Originalism, Fauxriginalism, and Embracing the Constitution
Conservatives have long maintained that originalism, their preferred method of constitutional interpretation, is the only true way of honoring the Constitution. There are a lot of different permutations of originalism, but most share a belief that the Constitution must be interpreted based on the original public meaning of its text at the time of the document’s ratification. Conservatives argue that this interpretive method is rooted in fidelity to our nation’s founding charter, and they tell us that they employ this method to land wherever the text leads them. Of course, conveniently for conservatives, where it has purportedly most often led them is to conservative outcomes.
If it were true that originalism most often led to conservative results, progressives would have ample reason to feel conflicted about their relationship to the Constitution’s text. However, it’s not true. We need not choose between progressive values (like true equality, meaningful due process, and a fully participatory Democracy) and fidelity to the Constitution’s text. It’s a forced and false choice. That’s because the words of the Constitution—along with the history and values that shed light upon the meaning of ambiguous parts of the text—are progressive at their core.
At a time when monarchies were the norm in much of the world, our Constitution’s Framers created a democratic system based on the sovereignty of “We the People,” and a system of checks and balances to better secure liberty and prevent any one branch from seizing too much power. Our Constitution’s Framers devised a federal government with broad powers to solve national problems, created an independent judiciary to enforce the Constitution and maintain the rule of law, and wrote the Bill of Rights to ensure respect for liberty.
Of course, for important reasons, our founding charter is, and always has been, a work in progress. Our original Constitution was far from perfect, as it sanctioned slavery and permitted massive violations of fundamental rights by state governments. The text has been amended numerous times in order to realize more fully the promise of our great nation. Perhaps the clearest example of this is provided by the Reconstruction Amendments (the Thirteenth, Fourteenth, and Fifteenth Amendments), which are so foundational that they are often considered our “second founding.” These amendments served as an acknowledgment that the Declaration of Independence’s promises had not been kept when it came to our African American brothers and sisters, and that the original Constitution’s promise of liberty had been betrayed by its acceptance of slavery. The Thirteenth Amendment abolished slavery; the Fourteenth Amendment guaranteed birthright citizenship to all persons born or naturalized in the United States and wrote into the Constitution sweeping new guarantees that required state and local governments to respect the liberty, dignity, and equality of all persons; and the Fifteenth Amendment guaranteed the right to vote free from racial discrimination. Considered together, the Reconstruction Amendments represent an attempt to move our Constitution one step closer to the Declaration of Independence’s ideals of inalienable rights and equality.

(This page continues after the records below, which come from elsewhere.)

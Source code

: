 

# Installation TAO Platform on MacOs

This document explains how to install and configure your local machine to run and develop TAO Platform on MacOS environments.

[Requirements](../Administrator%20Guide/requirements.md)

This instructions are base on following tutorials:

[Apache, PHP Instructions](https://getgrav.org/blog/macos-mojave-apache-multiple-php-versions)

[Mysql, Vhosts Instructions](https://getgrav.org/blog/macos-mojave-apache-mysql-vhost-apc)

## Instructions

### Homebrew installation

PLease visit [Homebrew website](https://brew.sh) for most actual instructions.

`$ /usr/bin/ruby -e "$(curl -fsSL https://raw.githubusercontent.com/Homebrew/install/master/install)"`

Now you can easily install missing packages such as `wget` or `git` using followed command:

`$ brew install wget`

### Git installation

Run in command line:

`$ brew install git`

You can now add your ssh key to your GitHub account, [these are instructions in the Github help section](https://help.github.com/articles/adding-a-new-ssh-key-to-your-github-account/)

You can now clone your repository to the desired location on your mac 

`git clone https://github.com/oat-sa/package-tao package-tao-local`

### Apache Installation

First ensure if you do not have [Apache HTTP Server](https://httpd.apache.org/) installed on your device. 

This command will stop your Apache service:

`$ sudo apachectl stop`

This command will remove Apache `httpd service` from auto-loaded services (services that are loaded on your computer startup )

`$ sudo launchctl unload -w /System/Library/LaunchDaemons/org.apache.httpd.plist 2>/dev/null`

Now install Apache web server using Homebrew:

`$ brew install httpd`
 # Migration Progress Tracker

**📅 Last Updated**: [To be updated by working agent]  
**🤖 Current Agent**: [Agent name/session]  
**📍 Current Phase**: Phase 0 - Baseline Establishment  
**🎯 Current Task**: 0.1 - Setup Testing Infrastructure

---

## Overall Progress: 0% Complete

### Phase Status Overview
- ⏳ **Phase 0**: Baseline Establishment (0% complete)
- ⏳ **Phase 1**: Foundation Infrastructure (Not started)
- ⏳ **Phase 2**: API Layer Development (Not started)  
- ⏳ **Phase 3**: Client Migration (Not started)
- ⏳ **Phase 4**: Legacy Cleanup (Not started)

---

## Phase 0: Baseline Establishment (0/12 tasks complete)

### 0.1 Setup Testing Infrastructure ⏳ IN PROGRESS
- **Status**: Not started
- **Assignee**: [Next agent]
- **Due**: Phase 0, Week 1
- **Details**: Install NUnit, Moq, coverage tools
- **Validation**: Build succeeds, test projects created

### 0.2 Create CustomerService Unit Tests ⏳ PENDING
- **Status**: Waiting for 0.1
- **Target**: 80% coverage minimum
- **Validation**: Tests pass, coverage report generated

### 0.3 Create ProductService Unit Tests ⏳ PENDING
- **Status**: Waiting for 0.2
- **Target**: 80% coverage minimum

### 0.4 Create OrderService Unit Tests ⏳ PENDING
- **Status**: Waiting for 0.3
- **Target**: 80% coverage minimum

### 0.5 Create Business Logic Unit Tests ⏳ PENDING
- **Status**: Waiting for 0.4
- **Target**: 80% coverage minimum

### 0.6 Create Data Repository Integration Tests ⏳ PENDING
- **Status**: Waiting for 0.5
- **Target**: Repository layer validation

Our founding document’s step-wise progression traces an arc of constitutional progress, bringing us, amendment by amendment, closer to true equality and meaningful inclusion. There are other steps along that arc—such as the Nineteenth Amendment (prohibiting gender discrimination in voting) and the Twenty-Sixth Amendment (lowering the voting eligibility age from 21 to 18 years of age and prohibiting voting discrimination on the basis of age)—and there may be more steps ahead of us. Because it was a document that was not designed to be altered lightly, when it might next be amended and what topic rises to such importance remains unclear. What is clear is that each new amendment’s ratification provides a new moment to gauge meaning. Amendments don’t stand alone, but rather function as a critical part of the text they amend, forcing us to read not only the new words, but to understand their interaction with the words that came before them. True fidelity to the Constitution requires fidelity to the whole text, its history, and its values.
And that’s why progressives have not been fighting originalism; we have been fighting fauxriginalism. Fauxriginalism distorts the meaning of the Constitution, often by focusing selectively on some parts of the document, rather than by looking at the text, history, and values of the whole Constitution. Conservatives like to claim that originalism leads them to conservative results, but that’s because they too often give a cramped meaning to the Constitution’s text and ignore the constitutional history and values that help elucidate what that text means. In truth, conservatives have been a bit like the kid in our grade school class who delivered a book report, but who had only read the first chapters of the book—and didn’t even read them that carefully. Just as we were skeptical then, we should be skeptical now. What we are reacting to is not the text, but what we’ve been told about the text by an unreliable narrator who isn’t telling us the complete story. It’s time for progressives to call out fauxriginalism for what it is—and embrace the originalism that looks to the text, history, and values of the whole Constitution. Our country depends on it.